In a year when a movie about a sex worker pursuing her own “Cinderella story” won the Palme D’Or at the Cannes Film Festival, Sadie Thompson maintains its relevance today. By entering the public domain this year, I hope this critically acclaimed work made through Swanson and Walsh’s perseverance and clever subterfuge against censorship finds a new audience in 2024!
Thank you for tuning into this month’s Movie of the Month Club! Read on for how to watch Sadie Thompson, supplementary materials, a double feature recommendation, and spoiler-filled discussion questions! As the weather hopefully grows cooler and the seasons in the Midwest shift once again, I look forward to watching more spooky movies in the coming months. Let me know any horror films you’d like to see for a future Movie of the Month!
How to Watch:
Streaming free with ads on Tubi.
Also streaming on YouTube.
Supplementary Materials
To Read:
Each Man in His Time: The Life Story of a Director by Raoul Walsh. (Pages 201-213 - or 248-260 of the Internet Archive’s copy - cover the production of Sadie Thompson.)
Sadie Thompson essay for San Francisco Silent Film Festival by Farran Smith Nehme.
Sadie Thompson home video review from SilentEra.com.
Swanson on Swanson by Gloria Swanson.
Who The Devil Made It by Peter Bogdanovich. (Pages on Raoul Walsh: 139-185. Read this for Joan Crawford apologizing to Walsh for making Rain!)
To Watch:
(At the five minute mark, Swanson discusses whether she would do anything differently if they were to make Sadie Thompson in 1981.)
To Listen:
SassMouthDames - “Gloria Swanson in Sadie Thompson (1928).”
One Handshake Away - “Allison Anders & Raoul Walsh.”
Double Feature Recommendation:
Daisy Miller (1974), directed by Peter Bogdanovich. Recently critically reappraised, and Bogdanovich’s first film without the creative partnership of his ex-wife Polly Platt, Daisy Miller stars his new love, Cybill Shephard, as a young American woman living abroad, whose casual attitude towards men and disregard for societal expectations leads to her downfall.
Available on VOD for $3.99.
Discussion Questions: (Spoiler Warning)
How do you think modern audiences would react overall to a screening of this film?

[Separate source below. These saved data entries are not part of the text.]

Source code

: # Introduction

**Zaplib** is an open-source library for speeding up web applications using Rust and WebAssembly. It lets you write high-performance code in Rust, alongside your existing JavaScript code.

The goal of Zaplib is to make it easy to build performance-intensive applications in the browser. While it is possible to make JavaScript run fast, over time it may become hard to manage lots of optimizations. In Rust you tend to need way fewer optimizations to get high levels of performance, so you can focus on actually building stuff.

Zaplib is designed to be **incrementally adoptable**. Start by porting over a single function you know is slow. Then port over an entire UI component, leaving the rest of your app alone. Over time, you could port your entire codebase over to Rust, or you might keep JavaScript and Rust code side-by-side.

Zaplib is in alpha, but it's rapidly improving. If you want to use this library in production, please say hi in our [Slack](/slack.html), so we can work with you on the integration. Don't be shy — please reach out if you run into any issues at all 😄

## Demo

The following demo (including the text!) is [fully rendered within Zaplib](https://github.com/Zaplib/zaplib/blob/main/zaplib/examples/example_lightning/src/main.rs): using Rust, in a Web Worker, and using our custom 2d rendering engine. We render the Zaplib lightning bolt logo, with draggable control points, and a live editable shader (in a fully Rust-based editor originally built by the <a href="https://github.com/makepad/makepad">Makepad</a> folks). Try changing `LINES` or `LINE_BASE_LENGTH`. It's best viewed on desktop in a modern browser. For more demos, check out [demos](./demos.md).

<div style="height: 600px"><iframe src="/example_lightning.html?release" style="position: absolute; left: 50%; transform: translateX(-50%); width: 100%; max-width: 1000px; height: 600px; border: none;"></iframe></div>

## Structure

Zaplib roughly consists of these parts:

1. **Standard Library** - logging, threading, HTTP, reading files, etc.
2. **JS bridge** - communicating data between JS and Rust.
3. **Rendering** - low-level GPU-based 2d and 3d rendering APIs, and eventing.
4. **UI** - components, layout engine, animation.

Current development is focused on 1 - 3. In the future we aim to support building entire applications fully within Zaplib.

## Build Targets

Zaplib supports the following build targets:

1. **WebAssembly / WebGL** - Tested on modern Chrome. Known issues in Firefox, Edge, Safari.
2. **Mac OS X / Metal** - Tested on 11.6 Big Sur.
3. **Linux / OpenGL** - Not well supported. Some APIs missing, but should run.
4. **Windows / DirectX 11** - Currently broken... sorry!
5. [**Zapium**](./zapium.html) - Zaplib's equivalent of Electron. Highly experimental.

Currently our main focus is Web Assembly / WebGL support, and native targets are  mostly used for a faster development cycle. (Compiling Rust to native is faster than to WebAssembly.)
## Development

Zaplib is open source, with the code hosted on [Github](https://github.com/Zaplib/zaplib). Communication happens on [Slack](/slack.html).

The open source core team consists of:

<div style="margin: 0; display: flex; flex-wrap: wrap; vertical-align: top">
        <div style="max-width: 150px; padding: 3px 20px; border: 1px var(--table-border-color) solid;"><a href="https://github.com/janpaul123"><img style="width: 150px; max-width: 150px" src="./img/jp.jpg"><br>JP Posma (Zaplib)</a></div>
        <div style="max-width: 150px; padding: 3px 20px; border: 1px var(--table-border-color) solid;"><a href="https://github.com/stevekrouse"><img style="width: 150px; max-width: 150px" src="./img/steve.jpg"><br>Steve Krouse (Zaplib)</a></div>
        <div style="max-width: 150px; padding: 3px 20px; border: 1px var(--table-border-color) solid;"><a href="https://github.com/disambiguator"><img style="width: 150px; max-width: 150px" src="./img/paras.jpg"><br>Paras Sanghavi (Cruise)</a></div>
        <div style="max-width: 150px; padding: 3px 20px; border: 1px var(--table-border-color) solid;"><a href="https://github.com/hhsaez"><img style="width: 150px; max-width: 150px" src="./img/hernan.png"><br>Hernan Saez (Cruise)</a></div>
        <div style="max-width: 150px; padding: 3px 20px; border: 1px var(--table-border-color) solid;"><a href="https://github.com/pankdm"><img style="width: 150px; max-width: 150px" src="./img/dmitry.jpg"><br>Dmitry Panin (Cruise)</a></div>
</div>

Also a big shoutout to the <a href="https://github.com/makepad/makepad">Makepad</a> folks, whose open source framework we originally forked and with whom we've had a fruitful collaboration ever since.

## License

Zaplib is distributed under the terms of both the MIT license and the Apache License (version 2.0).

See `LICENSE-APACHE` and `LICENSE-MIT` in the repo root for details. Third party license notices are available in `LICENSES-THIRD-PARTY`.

Would it still be considered scandalous or controversial? Or are there aspects that would be considered controversial today that weren’t as much in 1928?
Do you think Sadie is guilty of the crime she’s wanted for in San Francisco? Why or why not?
If Sadie Thompson were remade today, who would you cast in the three lead roles previously played by Raoul Walsh, Gloria Swanson, and Lionel Barrymore? Who would you choose to direct?
Do you think Lionel Barrymore’s character actually killed himself? Or did somebody else kill him?
If you’ve seen the 1932 adaptation Rain, or the 1953 musical Miss Sadie Thompson, how did the movies differ from this one? Is there a version of the story you prefer? A performance?